Closed sales, reflecting several months of strong pending sales, reached the highest volume so far in 2012. Brokers tallied 6,612 closings last month, continuing a streak of four months of 6,000-plus completed transactions.
“In housing markets, slow and steady recoveries are good,” said MLS director Frank Wilson, the branch managing broker at John L. Scott’s Poulsbo office. “A market that runs too high or too fast leads to a quick decline in short order,” he commented, adding he expects good momentum to continue into the fall.
The median price on last month’s closed sales rose more than 5.9 percent, to an area-wide figure of $250,000. That’s up from the year-ago median sales price of $236,000 for single family homes and condos combined, but tapered off from the July figure of $254,900. Clark County claimed the largest year-over-year gain at 18.3 percent, followed by Cowlitz (18 percent), Mason (nearly 16 percent), and Kittitas (13.7 percent) counties.
For single family homes only (excluding condos), prices jumped nearly 6.7 percent, from $247,000 to $263,500. Buyers of single family homes in King County paid $378,000 for last month’s sales, an increase of 8 percent from the year-ago median selling price of $350,000.
“The biggest story this year is that the market has flipped,” proclaimed J. Lennox Scott, chairman and CEO of John L. Scott Real Estate. He attributes the shift to a seller’s market in most areas and prices to a combination of factors, including historically low interest rates, lower adjusted prices, the shortage of inventory, an elevated number of investors, and the return of local home buyers.
Northwest MLS directors OB Jacobi and Joe Spencer are similarly encouraged by the latest numbers, mentioning steady momentum, rising consumer confidence, low inventory, a pickup of activity in new construction, and improving prospects for homeowners who are underwater.
Northwest MLS members were hard-pressed to replenish inventory last month. They added 8,379 new listings to inventory — 749 fewer new listings than a year ago, and about the same as the number of pending sales (8,338). Last month’s additions brought the month-end total to 25,506 listings, down more than 28 percent from the year-ago inventory of 36,907 homes and condos.
“Inventory levels are incredibly low, but our hope is that many homeowners who were underwater can now afford to sell because of the continued appreciation of home prices,” remarked OB Jacobi, president of Windermere Real Estate Company. He also noted a pick-up of activity in the new construction housing market, which he expects will add much needed inventory throughout Puget Sound.

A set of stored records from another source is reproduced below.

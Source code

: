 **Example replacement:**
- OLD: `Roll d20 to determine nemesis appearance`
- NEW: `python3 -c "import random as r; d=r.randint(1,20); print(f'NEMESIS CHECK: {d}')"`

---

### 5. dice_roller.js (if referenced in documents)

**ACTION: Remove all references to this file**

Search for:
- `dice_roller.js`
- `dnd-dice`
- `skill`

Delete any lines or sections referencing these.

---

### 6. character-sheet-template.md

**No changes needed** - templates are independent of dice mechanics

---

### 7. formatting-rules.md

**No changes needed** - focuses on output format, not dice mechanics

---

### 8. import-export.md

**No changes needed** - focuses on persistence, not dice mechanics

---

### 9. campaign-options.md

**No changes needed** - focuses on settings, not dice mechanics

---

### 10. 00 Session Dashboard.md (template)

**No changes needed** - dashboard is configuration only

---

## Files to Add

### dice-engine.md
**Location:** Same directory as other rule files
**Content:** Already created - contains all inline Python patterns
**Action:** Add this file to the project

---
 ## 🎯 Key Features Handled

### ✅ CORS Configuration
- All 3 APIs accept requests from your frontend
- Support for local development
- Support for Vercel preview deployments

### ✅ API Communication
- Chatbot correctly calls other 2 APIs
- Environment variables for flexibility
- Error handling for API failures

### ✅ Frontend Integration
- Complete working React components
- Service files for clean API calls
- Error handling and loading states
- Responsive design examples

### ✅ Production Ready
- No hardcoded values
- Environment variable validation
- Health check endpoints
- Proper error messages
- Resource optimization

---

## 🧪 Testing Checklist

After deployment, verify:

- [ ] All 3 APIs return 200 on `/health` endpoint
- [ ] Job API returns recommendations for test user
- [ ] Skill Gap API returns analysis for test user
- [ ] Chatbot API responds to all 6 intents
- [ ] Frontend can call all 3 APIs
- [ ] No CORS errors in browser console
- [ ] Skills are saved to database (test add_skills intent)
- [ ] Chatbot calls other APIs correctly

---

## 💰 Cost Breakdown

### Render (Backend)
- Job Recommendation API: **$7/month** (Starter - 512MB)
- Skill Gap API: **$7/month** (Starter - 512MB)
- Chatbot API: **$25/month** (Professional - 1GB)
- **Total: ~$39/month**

Wilson said he expects activity in Kitsap to pick up there once school resumes and after a typical “pause” around Labor Day. Noting increases in pending sales, closed sales and prices, he said “the only number that is down is the steady decrease in inventory. Lower inventory combined with low interest rates are what is going to carry this momentum forward into the fall,” he remarked.
Another MLS director, Joe Spencer, said the low inventory and heightened buyer activity are resulting in an imbalance of supply and demand, but he believes that “bodes well as we move into the fall season, which typically ushers in an increase in buyer activity.”
Buyers and sellers are “clearly more confident,” reported Spencer, the area director for Keller Williams. These consumers “are looking to take advantage of the market rebound in what appears to be a continued slow and sustainable recovery.”
The condo market showed mixed results. Both pending and closed sales increased, but inventory is at about half the levels of a year ago, and prices are essentially flat.
Brokers reported 1,130 pending sales of condos for a 7.5 percent gain from a year ago and a slight uptick from the total for July (1,188).
MLS members reported 889 closed sales of condominiums area-wide for a 16.1 percent year-over-year gain. The median sales price on those sales was $174,000, which is $1,000 less than a year ago (down 0.57 percent).